Except that he hasn’t paid at all; in fact, he was the one who got paid, two-point-one million smackers, and by taxpayers, no less.

And now the blubbering, which he explained was caused by seeing several of his tormentors from the media sitting in the gallery at the hearing, allegedly enjoying the spectacle of B.M. twisting slowly, slowly in the wind. I’m sympathetic to the plight of the bluff, big-hearted Irishman, quick to tears and laughter. Drop the needle on Van Morrison and Paddy Moloney singing “Marie’s Wedding,” and I’ll bellow right along. I quite enjoyed Mr. Mulroney’s salty, saucy observations, as quoted in Peter C. Newman’s “Secret Mulroney Tapes.” He was an average Prime Minister, at best, but he remains a colorful scamp, and an amusing memento of bygone days, like the retired professional hockey players who still hang around the Chick-n-Deli in Toronto, still trying to score with secretaries, except the secretaries are actually marketing vice-presidents earning far more than the old guys ever did in their prime.

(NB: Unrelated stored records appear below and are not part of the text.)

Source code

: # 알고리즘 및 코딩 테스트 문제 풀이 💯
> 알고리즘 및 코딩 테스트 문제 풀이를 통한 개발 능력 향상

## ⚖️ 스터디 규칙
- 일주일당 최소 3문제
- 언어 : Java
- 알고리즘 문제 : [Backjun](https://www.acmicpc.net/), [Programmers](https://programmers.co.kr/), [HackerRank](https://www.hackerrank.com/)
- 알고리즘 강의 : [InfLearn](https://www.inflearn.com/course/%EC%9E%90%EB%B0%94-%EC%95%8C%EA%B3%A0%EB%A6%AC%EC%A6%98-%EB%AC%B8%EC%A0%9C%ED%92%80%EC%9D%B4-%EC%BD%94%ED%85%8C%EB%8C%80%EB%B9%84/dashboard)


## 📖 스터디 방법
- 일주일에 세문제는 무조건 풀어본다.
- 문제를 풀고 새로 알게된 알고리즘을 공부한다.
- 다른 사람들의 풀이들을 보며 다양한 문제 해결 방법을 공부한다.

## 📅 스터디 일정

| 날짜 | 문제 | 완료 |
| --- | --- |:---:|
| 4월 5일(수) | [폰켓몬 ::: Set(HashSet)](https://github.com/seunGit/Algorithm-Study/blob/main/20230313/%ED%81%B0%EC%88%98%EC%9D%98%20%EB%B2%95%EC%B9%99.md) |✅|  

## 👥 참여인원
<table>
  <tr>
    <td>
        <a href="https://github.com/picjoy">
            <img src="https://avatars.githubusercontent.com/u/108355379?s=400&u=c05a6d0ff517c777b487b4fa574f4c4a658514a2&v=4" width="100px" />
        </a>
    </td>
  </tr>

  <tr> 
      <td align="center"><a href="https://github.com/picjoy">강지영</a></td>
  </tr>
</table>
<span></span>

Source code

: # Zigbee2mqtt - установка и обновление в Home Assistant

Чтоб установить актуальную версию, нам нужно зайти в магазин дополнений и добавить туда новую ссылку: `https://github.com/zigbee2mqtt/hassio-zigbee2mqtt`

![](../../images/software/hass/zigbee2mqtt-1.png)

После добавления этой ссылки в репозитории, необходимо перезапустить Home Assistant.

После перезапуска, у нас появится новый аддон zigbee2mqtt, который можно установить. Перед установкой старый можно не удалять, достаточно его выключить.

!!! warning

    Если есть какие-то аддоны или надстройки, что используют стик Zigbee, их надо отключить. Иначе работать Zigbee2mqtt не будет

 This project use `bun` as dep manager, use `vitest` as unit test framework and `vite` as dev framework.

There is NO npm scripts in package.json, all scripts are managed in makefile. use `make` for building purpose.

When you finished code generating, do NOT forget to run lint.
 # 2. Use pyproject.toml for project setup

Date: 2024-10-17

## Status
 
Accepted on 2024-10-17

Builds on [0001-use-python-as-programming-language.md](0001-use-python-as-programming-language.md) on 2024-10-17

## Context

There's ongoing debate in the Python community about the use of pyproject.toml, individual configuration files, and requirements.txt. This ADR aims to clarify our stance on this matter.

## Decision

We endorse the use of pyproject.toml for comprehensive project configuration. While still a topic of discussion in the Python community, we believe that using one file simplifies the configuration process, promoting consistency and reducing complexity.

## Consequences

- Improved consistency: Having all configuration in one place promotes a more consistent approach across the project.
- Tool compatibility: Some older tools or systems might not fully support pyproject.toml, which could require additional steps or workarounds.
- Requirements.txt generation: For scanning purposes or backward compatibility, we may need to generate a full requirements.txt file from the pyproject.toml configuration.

Regardless, this damp-eyed Brian crying in the chapel is much too much. As he famously once told a political opponent, he had a choice. Handed a windfall of mazuma by his wacky successor, he might have taken the dough and endowed an institution of some sort, to benefit the public. He might have been the benefactor of the hypothetical Ben Mulroney Foundation, named to honor his father, and aimed, let’s say, at discovering efficient ways to provide healthcare to the blue-collar populations of outlying communities, such as his native Baie Comeau, Que. That would have honored the ”good name his father gave him,” which B.M. yipped and yapped was sullied during the prior investigations. That tactic might have gained him some sympathy, and some admiration from the little people, whose opinions about him may possibly matter, as well they might, in that strange and needy Irish heart.

But he didn’t do that. He kept the money: locked it away in a safety deposit box, he now says. In Canada, that’s what they do. That’s what they’ve always done.

We understand that. What we don’t understand is the waterworks. It’s not as if he’s bound for the lockup, like a common t’ief or tinker. It’s Canada. There’s no crusading district attorney such as Peter Fitzpatrick to stir up a Cook County jury, and Mrs. Mulroney, Mila, is neither dead, nor even maimed. Sure and it isn’t possible that Himself is sobbing because he thinks someone’s going to feel sorry for him and give him some more money, the way they did last time around. Tell me it couldn’t be that the man’s hopin’ for, could it?